I guess there is less communicating going on today.
Too bad they don’t have one way orbits and speed limits.
Is it ‘bound to happen’? Sure, but over what time span? What are the odds that the number of satellites currently in space will have precisely the same altitude and will intersect with another’s orbit, at the same exact instant in time? How often would one expect one such an event? Maybe one was intentionally placed in the same orbit at some point, perhaps nefariously, and their relative closeness resulted in a collision, but I want someone smarter than me to calculate the probability and such before my suspicions will be put to rest that this is just a one in ? years event.

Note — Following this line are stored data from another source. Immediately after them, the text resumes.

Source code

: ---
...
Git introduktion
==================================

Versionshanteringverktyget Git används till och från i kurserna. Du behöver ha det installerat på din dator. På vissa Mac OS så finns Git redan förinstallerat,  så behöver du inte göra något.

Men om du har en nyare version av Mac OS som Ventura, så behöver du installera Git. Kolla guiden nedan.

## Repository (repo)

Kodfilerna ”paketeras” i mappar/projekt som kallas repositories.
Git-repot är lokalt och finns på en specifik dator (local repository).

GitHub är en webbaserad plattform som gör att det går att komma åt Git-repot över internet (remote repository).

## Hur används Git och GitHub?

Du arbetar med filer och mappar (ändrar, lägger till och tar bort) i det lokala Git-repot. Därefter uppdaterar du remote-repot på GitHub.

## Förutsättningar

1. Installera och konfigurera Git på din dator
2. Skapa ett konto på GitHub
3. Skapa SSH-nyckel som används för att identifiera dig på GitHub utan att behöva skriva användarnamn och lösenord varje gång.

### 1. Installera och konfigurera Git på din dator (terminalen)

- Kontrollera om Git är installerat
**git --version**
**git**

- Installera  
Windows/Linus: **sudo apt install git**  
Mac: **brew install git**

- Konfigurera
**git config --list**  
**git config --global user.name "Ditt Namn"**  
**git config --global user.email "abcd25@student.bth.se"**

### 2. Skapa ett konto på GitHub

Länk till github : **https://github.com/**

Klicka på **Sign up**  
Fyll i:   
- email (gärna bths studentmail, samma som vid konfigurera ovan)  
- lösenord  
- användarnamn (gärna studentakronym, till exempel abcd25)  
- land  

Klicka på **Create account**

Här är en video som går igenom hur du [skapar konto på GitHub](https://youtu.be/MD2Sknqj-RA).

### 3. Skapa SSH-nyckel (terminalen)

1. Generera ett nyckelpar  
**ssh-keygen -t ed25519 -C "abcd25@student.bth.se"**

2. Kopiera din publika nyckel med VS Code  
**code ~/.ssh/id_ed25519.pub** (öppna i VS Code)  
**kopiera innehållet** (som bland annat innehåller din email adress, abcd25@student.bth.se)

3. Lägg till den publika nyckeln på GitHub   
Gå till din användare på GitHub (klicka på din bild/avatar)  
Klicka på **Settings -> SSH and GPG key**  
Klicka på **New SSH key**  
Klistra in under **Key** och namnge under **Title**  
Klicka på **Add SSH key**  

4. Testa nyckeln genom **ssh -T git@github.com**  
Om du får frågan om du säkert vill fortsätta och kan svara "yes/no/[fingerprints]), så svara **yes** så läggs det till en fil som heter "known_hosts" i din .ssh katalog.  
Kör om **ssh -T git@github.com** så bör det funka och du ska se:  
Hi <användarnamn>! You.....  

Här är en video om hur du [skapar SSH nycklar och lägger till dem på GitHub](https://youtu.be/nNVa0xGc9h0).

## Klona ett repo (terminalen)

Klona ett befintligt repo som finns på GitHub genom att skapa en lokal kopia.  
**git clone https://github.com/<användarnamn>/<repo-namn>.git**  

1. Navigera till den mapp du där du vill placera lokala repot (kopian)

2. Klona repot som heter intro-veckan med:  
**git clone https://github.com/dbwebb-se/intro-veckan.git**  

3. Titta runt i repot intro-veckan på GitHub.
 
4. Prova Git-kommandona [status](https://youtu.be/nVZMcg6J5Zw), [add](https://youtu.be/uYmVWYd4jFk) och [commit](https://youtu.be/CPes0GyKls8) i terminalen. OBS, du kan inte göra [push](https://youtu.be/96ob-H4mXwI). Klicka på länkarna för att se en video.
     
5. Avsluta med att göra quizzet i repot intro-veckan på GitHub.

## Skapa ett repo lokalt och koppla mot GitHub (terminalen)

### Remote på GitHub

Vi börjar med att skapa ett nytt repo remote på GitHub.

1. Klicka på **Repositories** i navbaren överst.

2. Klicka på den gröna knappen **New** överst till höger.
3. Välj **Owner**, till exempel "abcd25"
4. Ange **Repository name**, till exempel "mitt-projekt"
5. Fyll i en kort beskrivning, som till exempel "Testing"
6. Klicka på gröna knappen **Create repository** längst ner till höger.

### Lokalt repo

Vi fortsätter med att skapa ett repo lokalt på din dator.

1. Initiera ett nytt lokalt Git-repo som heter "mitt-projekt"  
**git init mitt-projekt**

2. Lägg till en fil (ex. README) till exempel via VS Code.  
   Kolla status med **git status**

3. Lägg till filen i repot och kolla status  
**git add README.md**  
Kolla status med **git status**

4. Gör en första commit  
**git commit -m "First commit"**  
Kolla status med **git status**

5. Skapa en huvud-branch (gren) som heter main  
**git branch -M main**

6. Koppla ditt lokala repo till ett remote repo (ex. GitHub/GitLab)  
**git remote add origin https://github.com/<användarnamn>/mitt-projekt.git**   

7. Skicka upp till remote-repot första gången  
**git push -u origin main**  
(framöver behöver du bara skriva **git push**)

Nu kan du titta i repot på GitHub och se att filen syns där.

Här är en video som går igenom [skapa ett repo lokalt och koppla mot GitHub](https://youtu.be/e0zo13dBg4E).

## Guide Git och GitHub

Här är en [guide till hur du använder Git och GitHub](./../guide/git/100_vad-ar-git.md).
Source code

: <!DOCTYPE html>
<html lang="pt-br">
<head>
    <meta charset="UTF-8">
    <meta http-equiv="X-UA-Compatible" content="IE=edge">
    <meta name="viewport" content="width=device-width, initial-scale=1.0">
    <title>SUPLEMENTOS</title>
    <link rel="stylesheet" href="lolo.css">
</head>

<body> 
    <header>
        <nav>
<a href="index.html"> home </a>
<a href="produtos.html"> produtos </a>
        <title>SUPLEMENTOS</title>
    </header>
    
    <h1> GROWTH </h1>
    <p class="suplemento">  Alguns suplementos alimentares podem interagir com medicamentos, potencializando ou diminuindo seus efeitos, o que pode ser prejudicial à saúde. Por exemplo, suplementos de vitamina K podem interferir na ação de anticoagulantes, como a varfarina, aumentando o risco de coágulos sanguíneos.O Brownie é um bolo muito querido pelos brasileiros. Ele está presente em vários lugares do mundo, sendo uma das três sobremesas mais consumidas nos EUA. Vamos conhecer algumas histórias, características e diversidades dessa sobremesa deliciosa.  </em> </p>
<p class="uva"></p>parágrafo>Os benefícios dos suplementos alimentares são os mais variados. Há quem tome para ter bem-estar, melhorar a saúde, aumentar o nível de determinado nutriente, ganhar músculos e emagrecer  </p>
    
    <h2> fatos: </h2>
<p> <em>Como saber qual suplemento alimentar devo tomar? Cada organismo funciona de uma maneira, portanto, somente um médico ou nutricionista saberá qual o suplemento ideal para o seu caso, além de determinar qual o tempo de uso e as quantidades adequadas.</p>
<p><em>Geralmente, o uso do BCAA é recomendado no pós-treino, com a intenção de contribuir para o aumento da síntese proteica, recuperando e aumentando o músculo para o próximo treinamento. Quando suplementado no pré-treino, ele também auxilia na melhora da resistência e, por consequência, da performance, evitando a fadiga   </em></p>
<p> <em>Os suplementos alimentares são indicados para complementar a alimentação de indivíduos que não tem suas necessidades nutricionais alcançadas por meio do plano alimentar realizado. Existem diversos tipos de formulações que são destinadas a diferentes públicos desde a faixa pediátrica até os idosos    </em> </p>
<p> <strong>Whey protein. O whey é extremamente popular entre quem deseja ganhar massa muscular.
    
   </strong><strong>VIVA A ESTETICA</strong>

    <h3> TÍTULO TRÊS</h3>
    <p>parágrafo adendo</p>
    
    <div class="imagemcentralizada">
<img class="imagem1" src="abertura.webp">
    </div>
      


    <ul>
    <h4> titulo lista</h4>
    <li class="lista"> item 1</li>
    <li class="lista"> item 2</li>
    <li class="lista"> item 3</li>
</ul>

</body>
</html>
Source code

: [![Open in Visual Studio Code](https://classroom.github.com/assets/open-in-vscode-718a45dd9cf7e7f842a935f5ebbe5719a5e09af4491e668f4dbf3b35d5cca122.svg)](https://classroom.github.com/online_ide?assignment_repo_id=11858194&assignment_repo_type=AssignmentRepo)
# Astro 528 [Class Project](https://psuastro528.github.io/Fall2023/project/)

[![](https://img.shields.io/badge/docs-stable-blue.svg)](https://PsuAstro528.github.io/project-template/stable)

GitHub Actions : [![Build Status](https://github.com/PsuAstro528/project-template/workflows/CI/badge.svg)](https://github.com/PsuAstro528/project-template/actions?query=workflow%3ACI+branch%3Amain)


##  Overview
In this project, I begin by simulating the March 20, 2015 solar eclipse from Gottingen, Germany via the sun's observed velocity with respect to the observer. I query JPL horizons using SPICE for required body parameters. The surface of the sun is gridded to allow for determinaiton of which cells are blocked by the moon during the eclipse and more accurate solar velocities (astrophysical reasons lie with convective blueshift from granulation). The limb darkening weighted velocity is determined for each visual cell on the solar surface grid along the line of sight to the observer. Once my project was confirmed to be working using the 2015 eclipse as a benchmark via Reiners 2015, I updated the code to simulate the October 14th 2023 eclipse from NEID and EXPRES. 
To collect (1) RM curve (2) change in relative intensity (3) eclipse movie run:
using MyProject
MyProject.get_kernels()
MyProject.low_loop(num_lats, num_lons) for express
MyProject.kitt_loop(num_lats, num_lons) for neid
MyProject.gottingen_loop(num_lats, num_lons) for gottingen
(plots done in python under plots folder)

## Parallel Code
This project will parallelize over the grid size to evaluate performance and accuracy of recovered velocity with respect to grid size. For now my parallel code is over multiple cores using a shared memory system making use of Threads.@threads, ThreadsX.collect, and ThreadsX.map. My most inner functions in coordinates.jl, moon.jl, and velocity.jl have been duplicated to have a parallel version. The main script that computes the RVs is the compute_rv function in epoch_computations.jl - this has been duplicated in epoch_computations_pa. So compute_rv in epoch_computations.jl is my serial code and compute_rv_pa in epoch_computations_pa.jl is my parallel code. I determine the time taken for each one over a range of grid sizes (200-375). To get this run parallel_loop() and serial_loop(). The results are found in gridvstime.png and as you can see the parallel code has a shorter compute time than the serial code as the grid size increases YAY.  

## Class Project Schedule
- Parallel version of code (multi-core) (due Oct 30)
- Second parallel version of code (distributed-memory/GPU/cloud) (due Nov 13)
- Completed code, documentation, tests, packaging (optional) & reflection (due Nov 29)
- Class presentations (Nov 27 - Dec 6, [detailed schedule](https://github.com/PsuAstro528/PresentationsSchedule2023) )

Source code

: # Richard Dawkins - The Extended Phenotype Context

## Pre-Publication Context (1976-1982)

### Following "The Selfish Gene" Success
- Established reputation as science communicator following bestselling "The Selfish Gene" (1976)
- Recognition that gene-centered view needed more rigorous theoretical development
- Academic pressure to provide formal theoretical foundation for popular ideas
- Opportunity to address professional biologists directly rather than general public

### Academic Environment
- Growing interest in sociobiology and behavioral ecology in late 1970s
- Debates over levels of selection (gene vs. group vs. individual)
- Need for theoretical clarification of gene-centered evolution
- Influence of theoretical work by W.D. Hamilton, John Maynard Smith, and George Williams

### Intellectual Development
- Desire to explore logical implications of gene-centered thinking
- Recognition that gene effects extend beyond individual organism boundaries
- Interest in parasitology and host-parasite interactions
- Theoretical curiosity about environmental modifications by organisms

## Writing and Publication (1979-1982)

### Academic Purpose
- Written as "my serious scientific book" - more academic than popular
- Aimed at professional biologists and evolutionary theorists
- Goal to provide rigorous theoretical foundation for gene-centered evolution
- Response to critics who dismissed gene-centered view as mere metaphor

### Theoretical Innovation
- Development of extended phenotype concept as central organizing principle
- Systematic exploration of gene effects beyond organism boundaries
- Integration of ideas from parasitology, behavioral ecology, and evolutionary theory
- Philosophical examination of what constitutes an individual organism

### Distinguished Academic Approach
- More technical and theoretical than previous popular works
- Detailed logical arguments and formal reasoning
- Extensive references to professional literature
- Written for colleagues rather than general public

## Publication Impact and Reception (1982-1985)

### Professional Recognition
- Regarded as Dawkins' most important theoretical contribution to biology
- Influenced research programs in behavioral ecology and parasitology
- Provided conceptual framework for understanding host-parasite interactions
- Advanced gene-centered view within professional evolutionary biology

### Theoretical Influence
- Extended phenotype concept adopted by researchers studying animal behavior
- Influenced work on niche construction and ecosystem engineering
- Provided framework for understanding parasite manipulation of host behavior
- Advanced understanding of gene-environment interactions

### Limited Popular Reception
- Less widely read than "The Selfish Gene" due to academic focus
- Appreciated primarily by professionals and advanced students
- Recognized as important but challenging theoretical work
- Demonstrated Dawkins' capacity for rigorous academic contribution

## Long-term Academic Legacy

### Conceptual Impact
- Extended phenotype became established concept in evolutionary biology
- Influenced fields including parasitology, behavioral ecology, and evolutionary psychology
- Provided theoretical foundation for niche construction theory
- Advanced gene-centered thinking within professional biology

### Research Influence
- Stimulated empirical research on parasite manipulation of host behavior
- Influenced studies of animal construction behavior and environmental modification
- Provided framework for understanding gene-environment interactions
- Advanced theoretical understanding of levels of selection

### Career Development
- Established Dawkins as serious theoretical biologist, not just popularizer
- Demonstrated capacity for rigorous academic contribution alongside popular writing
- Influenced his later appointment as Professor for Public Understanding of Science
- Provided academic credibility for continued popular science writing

They’ve been trying for 12 years to knock out the Iridium constellation. Those are the telecom satelites that belong to Osama’s brother, that provide un trackable mobil phones anywhere in the world.
Is Putin testing Obama?
you can click and drag on the screen to change the attitude and rotation too
speeding it up makes it look like a swarm of angry bees...
You can see at around 1000km there is a lot of debris.
won’t the debris continue to spread out?
Someone set us up the bomb!
All your base...
Yup. One piece in 5,000 to 10,000 cubic Kilometers if I did my math right (hate to say I’m rusty with simple geometry, but it’s sort of like riding a bike).
The biggest pieces at that level might have the mass of a small car. If they stayed in one place it wouldn’t be much of a problem, but since they are moving at near 5 KM per second it’s a bit more so.
But as we like to say when we consider blowing the stop at a railroad crossing on a track that gets used maybe once a month, “astronomical” (perhaps the last word from the driver of a truck carrying a work crew that left the world of the living at that particular crossing).
‘You can see at around 1000km there is a lot of debris.’
And a hell of a lot of space at that altitude. I still say the odds of two satellites (not a couple of big clouds of debris, but objects that aren’t much more than a few cubic meters in size) intersecting the same point in space at exactly the same time has to be astronomically low (pun intended). I’ve tried to find the figure somewhere, but have had no success. Are they really that densely populated that we can expect a collision every 10 years or so? I bet some insurance actuary has done the calcs already, but inquiring minds want to know. All I have found thus far is ‘extremely unusual’ ‘low probability event’, etc.